◆ Task goal ◆
Using the word "main" as the filter, copy each matching line from the records.

(Stored data entries)
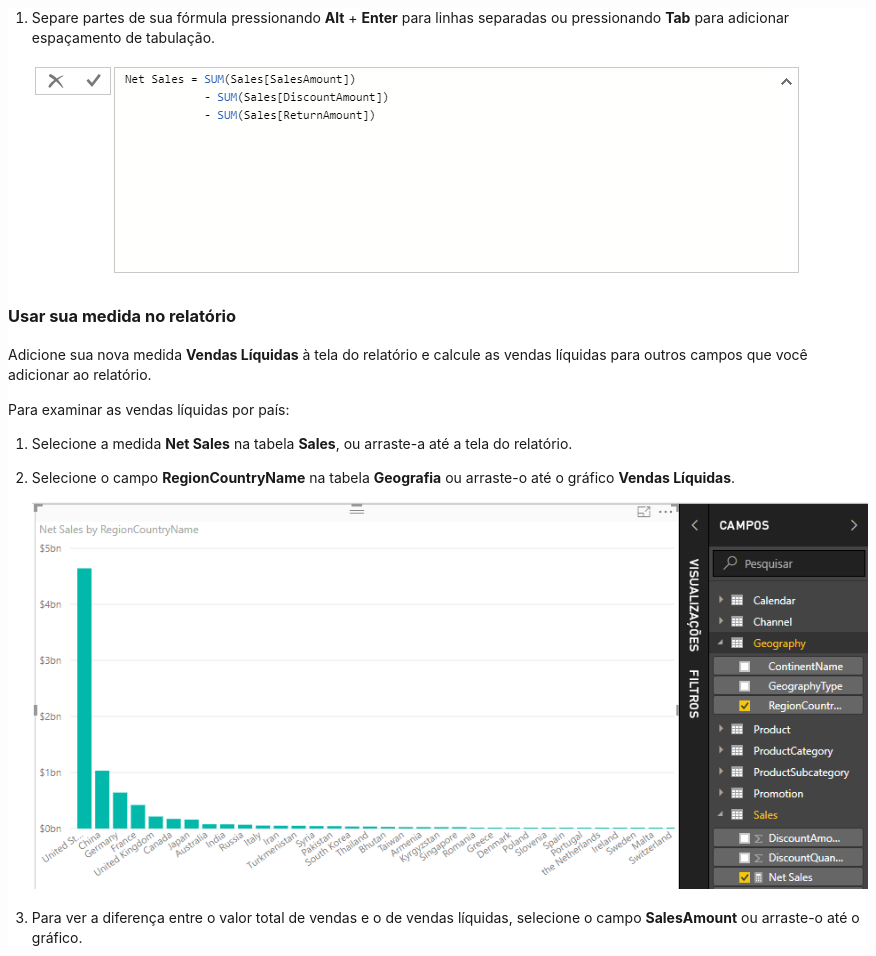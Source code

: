 1. Separe partes de sua fórmula pressionando **Alt** + **Enter** para linhas separadas ou pressionando **Tab** para adicionar espaçamento de tabulação.

   ![Fórmula expandida](media/desktop-tutorial-create-measures/meastut_netsales_newmeasure_formula_expanded.png)

### <a name="use-your-measure-in-the-report"></a>Usar sua medida no relatório
Adicione sua nova medida **Vendas Líquidas** à tela do relatório e calcule as vendas líquidas para outros campos que você adicionar ao relatório. 

Para examinar as vendas líquidas por país:

1. Selecione a medida **Net Sales** na tabela **Sales**, ou arraste-a até a tela do relatório.
    
1. Selecione o campo **RegionCountryName** na tabela **Geografia** ou arraste-o até o gráfico **Vendas Líquidas**.
    
    ![Vendas líquidas por país](media/desktop-tutorial-create-measures/meastut_netsales_byrcn.png)
    
1. Para ver a diferença entre o valor total de vendas e o de vendas líquidas, selecione o campo **SalesAmount** ou arraste-o até o gráfico. 
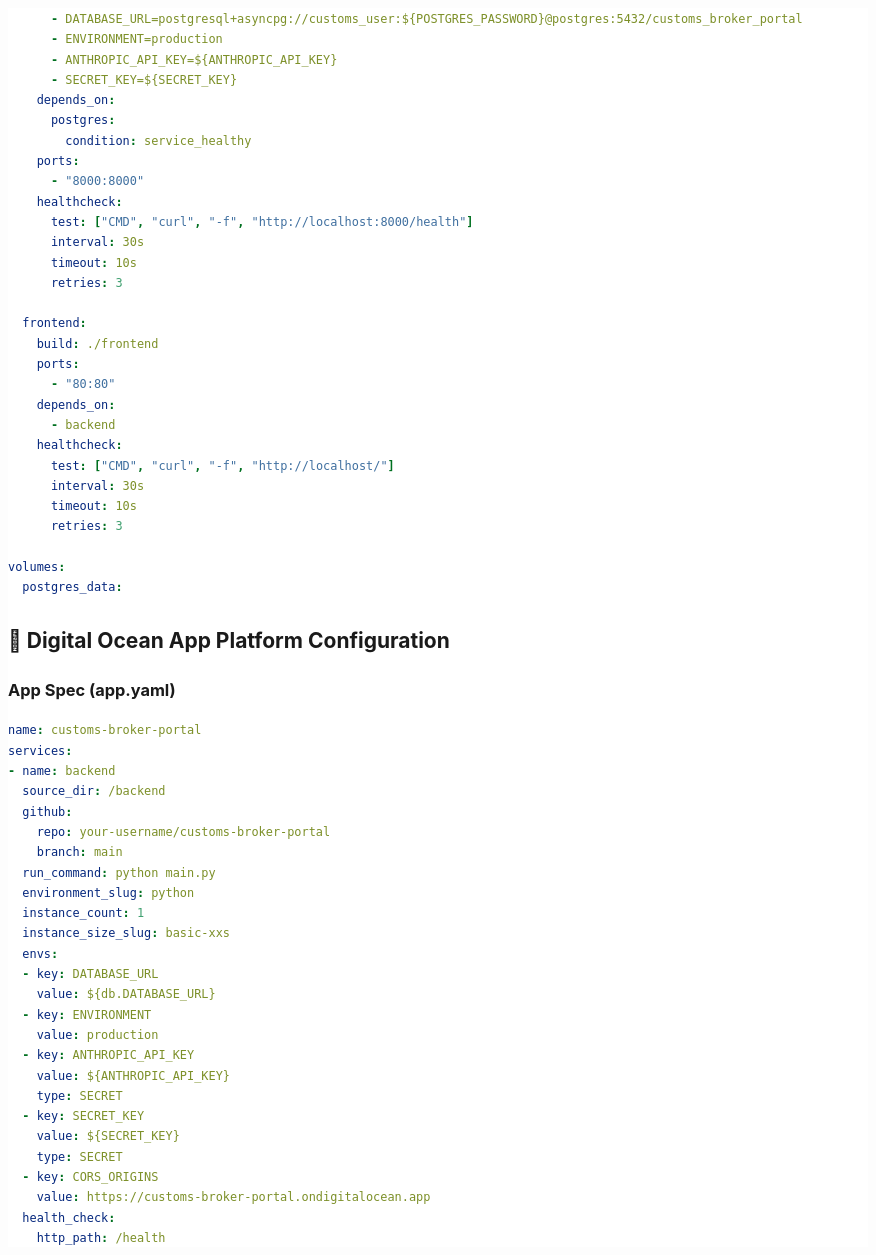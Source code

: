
 ```yaml
      - DATABASE_URL=postgresql+asyncpg://customs_user:${POSTGRES_PASSWORD}@postgres:5432/customs_broker_portal
      - ENVIRONMENT=production
      - ANTHROPIC_API_KEY=${ANTHROPIC_API_KEY}
      - SECRET_KEY=${SECRET_KEY}
    depends_on:
      postgres:
        condition: service_healthy
    ports:
      - "8000:8000"
    healthcheck:
      test: ["CMD", "curl", "-f", "http://localhost:8000/health"]
      interval: 30s
      timeout: 10s
      retries: 3

  frontend:
    build: ./frontend
    ports:
      - "80:80"
    depends_on:
      - backend
    healthcheck:
      test: ["CMD", "curl", "-f", "http://localhost/"]
      interval: 30s
      timeout: 10s
      retries: 3

volumes:
  postgres_data:
```

## 🚀 Digital Ocean App Platform Configuration

### App Spec (app.yaml)
```yaml
name: customs-broker-portal
services:
- name: backend
  source_dir: /backend
  github:
    repo: your-username/customs-broker-portal
    branch: main
  run_command: python main.py
  environment_slug: python
  instance_count: 1
  instance_size_slug: basic-xxs
  envs:
  - key: DATABASE_URL
    value: ${db.DATABASE_URL}
  - key: ENVIRONMENT
    value: production
  - key: ANTHROPIC_API_KEY
    value: ${ANTHROPIC_API_KEY}
    type: SECRET
  - key: SECRET_KEY
    value: ${SECRET_KEY}
    type: SECRET
  - key: CORS_ORIGINS
    value: https://customs-broker-portal.ondigitalocean.app
  health_check:
    http_path: /health
```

◆ Final answer ◆
    branch: main
  run_command: python main.py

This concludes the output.